The pan-European STOXX 600 .STOXX closed down 0.3%,
extending declines after it recorded its first weekly fall in
four on Friday.
Travel and leisure stocks .SXTP dropped 3.4%, with
UK-based airlines and tour operators such as TUI TUIGn.DE
TUIT.L , Easyjet EZL.L , British Airways-owner IAG ICAG.L
falling between 6% and 11.3%. The broader index sank to a two-month low, further cementing
its status as the worst performer in Europe this year with a 40%
loss. Adding to the sector's woes, Ireland's Ryanair RYA.I cut
its annual passenger target by a quarter and warned a second
wave of COVID-19 infections could lower that further.

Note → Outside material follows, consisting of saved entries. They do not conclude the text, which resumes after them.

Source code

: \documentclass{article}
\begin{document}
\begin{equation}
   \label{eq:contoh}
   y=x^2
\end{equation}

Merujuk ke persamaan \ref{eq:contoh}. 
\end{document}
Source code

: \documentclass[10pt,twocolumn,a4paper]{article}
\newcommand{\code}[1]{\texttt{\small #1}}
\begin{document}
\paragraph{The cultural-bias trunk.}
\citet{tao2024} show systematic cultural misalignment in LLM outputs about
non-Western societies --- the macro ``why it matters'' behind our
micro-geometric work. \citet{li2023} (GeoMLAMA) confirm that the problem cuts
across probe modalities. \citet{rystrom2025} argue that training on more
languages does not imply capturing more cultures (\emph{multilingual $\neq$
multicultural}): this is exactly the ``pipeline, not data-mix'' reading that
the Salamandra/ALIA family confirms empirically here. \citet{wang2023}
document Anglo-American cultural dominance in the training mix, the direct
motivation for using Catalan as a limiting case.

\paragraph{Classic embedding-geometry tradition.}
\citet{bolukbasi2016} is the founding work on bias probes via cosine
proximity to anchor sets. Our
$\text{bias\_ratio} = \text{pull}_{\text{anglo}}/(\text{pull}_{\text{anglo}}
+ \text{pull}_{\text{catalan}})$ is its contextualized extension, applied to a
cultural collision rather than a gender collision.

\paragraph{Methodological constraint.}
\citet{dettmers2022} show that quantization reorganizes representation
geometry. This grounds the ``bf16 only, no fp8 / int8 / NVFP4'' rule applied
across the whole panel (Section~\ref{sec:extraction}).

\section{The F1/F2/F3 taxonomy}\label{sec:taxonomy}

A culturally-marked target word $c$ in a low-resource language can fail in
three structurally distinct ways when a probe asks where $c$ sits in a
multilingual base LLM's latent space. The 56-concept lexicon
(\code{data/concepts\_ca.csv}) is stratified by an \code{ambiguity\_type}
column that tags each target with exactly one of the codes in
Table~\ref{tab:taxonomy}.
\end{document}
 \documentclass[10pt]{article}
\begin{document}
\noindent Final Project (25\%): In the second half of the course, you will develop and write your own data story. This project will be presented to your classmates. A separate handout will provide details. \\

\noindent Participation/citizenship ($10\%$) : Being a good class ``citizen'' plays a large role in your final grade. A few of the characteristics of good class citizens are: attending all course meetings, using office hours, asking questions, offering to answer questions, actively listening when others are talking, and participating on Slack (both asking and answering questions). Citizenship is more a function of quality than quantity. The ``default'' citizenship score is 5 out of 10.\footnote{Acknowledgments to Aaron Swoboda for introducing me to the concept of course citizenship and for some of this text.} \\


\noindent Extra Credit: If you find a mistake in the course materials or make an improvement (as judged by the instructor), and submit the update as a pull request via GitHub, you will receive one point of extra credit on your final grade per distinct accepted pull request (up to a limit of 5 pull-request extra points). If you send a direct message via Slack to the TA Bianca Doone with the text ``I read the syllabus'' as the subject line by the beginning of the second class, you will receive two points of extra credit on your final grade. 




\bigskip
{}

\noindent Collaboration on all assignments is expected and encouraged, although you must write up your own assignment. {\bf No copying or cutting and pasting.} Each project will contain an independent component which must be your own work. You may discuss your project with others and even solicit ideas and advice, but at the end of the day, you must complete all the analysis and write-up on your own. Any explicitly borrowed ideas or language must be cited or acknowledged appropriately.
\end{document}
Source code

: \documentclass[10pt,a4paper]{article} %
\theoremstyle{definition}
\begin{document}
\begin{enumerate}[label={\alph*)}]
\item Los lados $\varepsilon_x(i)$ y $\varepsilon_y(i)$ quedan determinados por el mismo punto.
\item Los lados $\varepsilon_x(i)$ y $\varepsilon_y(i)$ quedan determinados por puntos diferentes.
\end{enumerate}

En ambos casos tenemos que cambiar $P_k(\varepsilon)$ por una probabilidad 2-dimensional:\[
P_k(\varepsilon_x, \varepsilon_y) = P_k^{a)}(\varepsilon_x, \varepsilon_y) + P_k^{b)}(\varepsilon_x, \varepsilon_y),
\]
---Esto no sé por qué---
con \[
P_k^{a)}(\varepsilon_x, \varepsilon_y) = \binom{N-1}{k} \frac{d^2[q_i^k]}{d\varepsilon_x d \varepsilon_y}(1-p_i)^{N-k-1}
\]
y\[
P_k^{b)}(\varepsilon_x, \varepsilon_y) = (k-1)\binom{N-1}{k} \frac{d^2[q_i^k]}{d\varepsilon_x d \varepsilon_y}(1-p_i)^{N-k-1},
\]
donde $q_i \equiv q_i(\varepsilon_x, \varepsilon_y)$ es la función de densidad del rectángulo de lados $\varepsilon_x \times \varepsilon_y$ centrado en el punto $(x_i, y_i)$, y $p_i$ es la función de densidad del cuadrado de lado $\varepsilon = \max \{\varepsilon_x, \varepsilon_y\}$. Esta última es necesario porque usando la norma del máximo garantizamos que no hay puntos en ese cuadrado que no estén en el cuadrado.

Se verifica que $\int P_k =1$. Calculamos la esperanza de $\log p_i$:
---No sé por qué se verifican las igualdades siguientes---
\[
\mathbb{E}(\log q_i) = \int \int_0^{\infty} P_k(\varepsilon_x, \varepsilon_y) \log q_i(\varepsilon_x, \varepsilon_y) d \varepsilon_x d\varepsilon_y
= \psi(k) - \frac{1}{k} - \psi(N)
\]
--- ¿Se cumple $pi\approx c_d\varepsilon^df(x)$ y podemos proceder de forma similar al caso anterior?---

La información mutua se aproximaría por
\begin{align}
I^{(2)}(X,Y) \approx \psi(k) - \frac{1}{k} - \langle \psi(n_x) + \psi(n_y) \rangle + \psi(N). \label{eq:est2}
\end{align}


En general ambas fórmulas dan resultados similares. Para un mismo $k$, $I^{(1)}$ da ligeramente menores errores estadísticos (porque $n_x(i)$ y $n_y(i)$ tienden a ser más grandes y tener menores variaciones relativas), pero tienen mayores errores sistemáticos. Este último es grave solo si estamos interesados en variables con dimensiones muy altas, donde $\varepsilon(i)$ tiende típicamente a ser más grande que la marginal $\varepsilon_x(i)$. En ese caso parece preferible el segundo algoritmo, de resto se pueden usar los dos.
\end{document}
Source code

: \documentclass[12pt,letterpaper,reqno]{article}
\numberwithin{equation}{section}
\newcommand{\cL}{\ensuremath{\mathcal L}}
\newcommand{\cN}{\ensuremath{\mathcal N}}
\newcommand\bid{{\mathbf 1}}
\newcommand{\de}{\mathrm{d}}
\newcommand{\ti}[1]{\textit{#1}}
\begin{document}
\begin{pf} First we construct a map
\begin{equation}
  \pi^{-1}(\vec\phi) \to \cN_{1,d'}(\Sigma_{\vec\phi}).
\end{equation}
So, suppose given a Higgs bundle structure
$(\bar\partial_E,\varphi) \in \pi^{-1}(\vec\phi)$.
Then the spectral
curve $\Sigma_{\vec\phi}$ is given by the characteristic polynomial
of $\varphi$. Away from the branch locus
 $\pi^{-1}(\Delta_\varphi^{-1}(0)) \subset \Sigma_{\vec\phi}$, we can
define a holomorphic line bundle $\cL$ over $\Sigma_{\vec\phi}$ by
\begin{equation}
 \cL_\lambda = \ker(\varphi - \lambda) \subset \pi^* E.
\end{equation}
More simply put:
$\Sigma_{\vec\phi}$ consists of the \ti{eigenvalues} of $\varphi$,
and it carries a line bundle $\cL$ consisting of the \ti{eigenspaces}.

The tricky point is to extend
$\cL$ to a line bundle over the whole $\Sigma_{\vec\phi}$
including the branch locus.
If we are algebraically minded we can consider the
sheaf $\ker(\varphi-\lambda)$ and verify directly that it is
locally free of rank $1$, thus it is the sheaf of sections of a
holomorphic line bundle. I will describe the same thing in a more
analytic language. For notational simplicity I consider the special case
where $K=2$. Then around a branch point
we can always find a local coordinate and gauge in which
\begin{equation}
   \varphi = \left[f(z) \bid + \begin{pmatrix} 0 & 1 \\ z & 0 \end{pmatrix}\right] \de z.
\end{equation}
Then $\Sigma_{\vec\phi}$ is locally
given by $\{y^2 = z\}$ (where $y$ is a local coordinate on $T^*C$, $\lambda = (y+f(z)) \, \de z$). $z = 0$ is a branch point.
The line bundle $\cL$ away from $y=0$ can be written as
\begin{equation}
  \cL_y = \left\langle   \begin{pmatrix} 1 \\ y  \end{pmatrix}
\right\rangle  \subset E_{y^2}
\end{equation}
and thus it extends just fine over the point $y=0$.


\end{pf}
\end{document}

Lufthansa LHAG.DE and Air France AIRF.PA dropped about
5% each after the British government said it was watching the
situation in Germany and France closely. Spanish stocks .IBEX fell 1.7%, lagging its European
peers, also hit by a weakness in banking shares.
"There's always been this concern when lockdown measures
were released that we would have a resurgence in cases and
reimposition of social restrictions," said Alastair George, head
strategist at Edison Investment Research.
"It does not just impact people going on holidays as the
risk is economies have to shut down again. But that has not
happened, which is why you have a measured response to the news
over the weekend."
Germany's DAX .GDAXI stayed afloat, helped by a 2.7% gain
for software giant SAP SE SAPG.DE after it announced plans to
spin off and float Qualtrics, the U.S. specialist in measuring
online customer sentiment. Still, concerns over a resurgence in coronaviurs cases
overshadowed an Ifo Institute survey that showed German business
morale improved further in July after posting a record increase
in June. Investors globally were on edge as ties between the world's
two largest economies deteriorated after China took over the
premises of the U.S. consulate in the southwestern city of
Chengdu in retaliation for China's ouster last week from its
consulate in Houston, Texas. French car parts group Faurecia EPED.PA fell 6.4% after
saying that it expects to return to profit and cash generation
in the second half of the year, helped by cost controls.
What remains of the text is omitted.